Starbucks brews up mobile payment changes, adds digital tipping
Almost two years after Starbucks began accepting mobile payments at its stores, the company announced that a virtual tip jar would be coming soon.
On Thursday, the coffee giant announced that it would add digital tipping to its mobile payment app by the summer of 2013.
In not too long a customer who uses her phone to pay for a Venti skinny latte will feel just as guilty throwing in a dollar tip as if she had paid in cash.
In January 2011, the company introduced a Starbucks app that connects to the customer’s credit card or debit card account. It has since been used for more than 70 million transactions, the company said in a news release.
Beginning in early November, Starbucks’ roughly 7,000 U.S. stores will also accept payments through Square, a mobile payment start-up founded by Jack Dorsey, who also founded Twitter.
Square users will show Starbucks cashiers a digital bar code on their phone, which can be scanned for payment.
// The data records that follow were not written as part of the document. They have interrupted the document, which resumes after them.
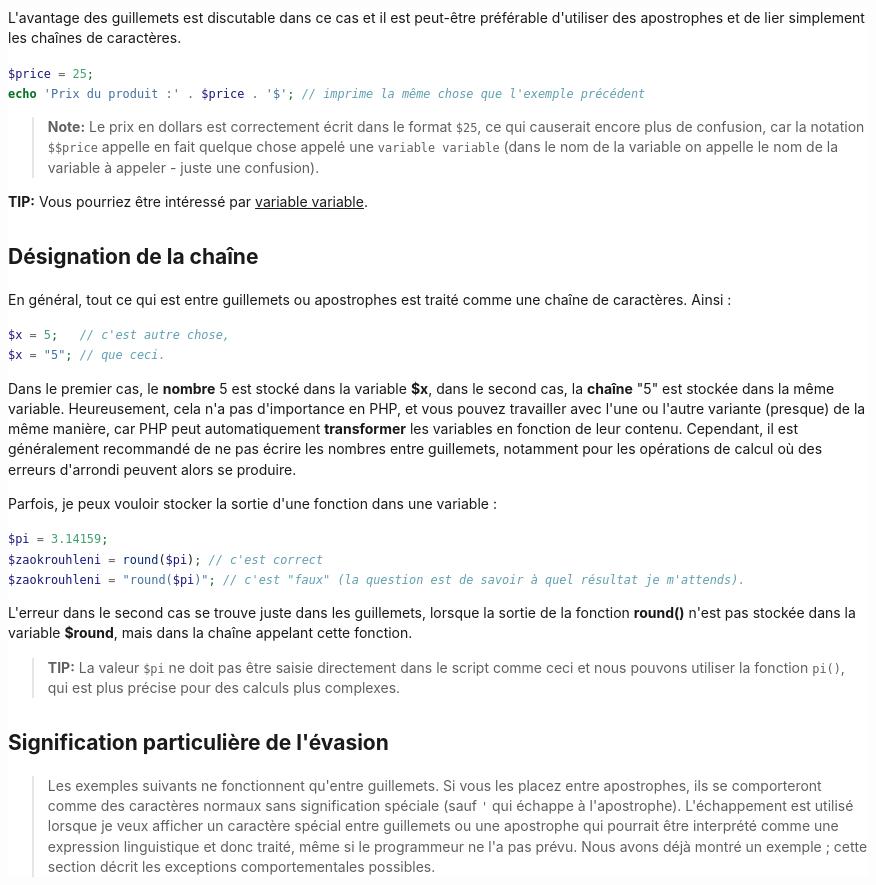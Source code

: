 L'avantage des guillemets est discutable dans ce cas et il est peut-être préférable d'utiliser des apostrophes et de lier simplement les chaînes de caractères.

```php
$price = 25;
echo 'Prix du produit :' . $price . '$'; // imprime la même chose que l'exemple précédent
```

> **Note:** Le prix en dollars est correctement écrit dans le format `$25`, ce qui causerait encore plus de confusion, car la notation `$$price` appelle en fait quelque chose appelé une `variable variable` (dans le nom de la variable on appelle le nom de la variable à appeler - juste une confusion).

**TIP:** Vous pourriez être intéressé par <a href="/promenna-variable">variable variable</a>.

Désignation de la chaîne
--------------------------

En général, tout ce qui est entre guillemets ou apostrophes est traité comme une chaîne de caractères. Ainsi :

```php
$x = 5;   // c'est autre chose,
$x = "5"; // que ceci.
```

Dans le premier cas, le **nombre** 5 est stocké dans la variable **$x**, dans le second cas, la **chaîne** "5" est stockée dans la même variable. Heureusement, cela n'a pas d'importance en PHP, et vous pouvez travailler avec l'une ou l'autre variante (presque) de la même manière, car PHP peut automatiquement **transformer** les variables en fonction de leur contenu. Cependant, il est généralement recommandé de ne pas écrire les nombres entre guillemets, notamment pour les opérations de calcul où des erreurs d'arrondi peuvent alors se produire.

Parfois, je peux vouloir stocker la sortie d'une fonction dans une variable :

```php
$pi = 3.14159;
$zaokrouhleni = round($pi); // c'est correct
$zaokrouhleni = "round($pi)"; // c'est "faux" (la question est de savoir à quel résultat je m'attends).
```

L'erreur dans le second cas se trouve juste dans les guillemets, lorsque la sortie de la fonction **round()** n'est pas stockée dans la variable **$round**, mais dans la chaîne appelant cette fonction.
> **TIP:** La valeur `$pi` ne doit pas être saisie directement dans le script comme ceci et nous pouvons utiliser la fonction `pi()`, qui est plus précise pour des calculs plus complexes.

Signification particulière de l'évasion
--------------------------

> Les exemples suivants ne fonctionnent qu'entre guillemets. Si vous les placez entre apostrophes, ils se comporteront comme des caractères normaux sans signification spéciale (sauf ``'`` qui échappe à l'apostrophe).
L'échappement est utilisé lorsque je veux afficher un caractère spécial entre guillemets ou une apostrophe qui pourrait être interprété comme une expression linguistique et donc traité, même si le programmeur ne l'a pas prévu. Nous avons déjà montré un exemple ; cette section décrit les exceptions comportementales possibles.
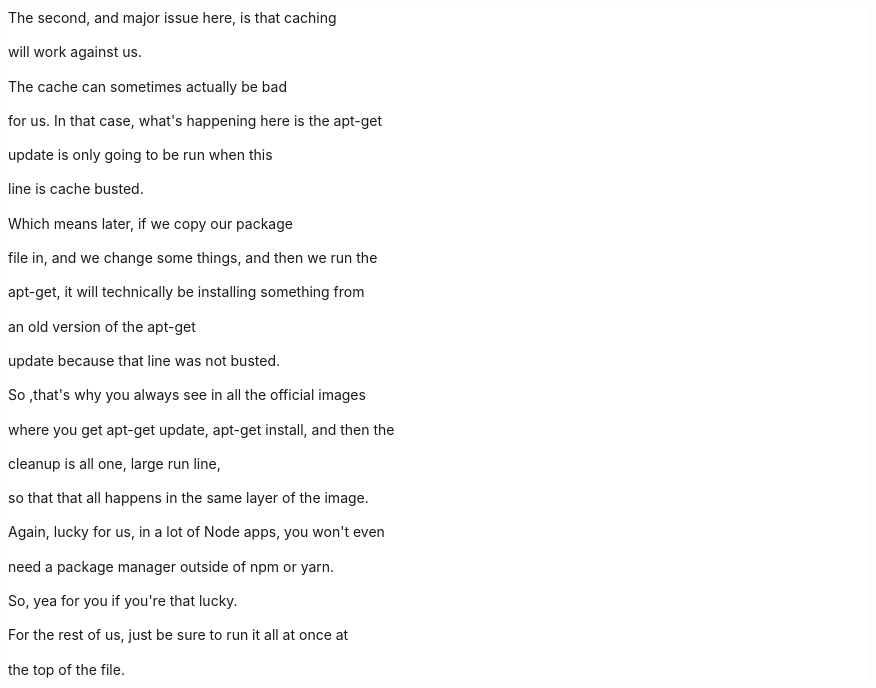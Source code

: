 The second, and major issue here, is that caching

will work against us.

The cache can sometimes actually be bad

for us. In that case, what's happening here is the apt-get

update is only going to be run when this

line is cache busted.

Which means later, if we copy our package

file in, and we change some things, and then we run the

apt-get, it will technically be installing something from

an old version of the apt-get

update because that line was not busted.

So ,that's why you always see in all the official images

where you get apt-get update, apt-get install, and then the

cleanup is all one, large run line,

so that that all happens in the same layer of the image.

Again, lucky for us, in a lot of Node apps, you won't even

need a package manager outside of npm or yarn.

So, yea for you if you're that lucky.

For the rest of us, just be sure to run it all at once at

the top of the file.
However, paying for a coffee at Starbucks may soon get even more futuristic.
Reuters reports that eventually customers using Square won’t even have to pull out their phone to complete a transaction. GPS technology will detect that their phone is in the store. All the customer will have to do is give their name at the cash register, and a barrista will verify the payment through a photo displayed on the register’s screen.
The changes in mobile payments announcement came on the first day of Starbucks’ three-day Global Leadership Conference in Houston, where 10,000 Starbucks store managers gathered for training sessions.
The company also announced that the Starbucks mobile payment app is now easy to integrate with Passbook on the iPhone and iPod touch. After downloading the Starbucks app, users just need to touch “add to Passbook†once, and from then on, they can swipe their Starbucks pass in Passbook to pay at Starbucks stores.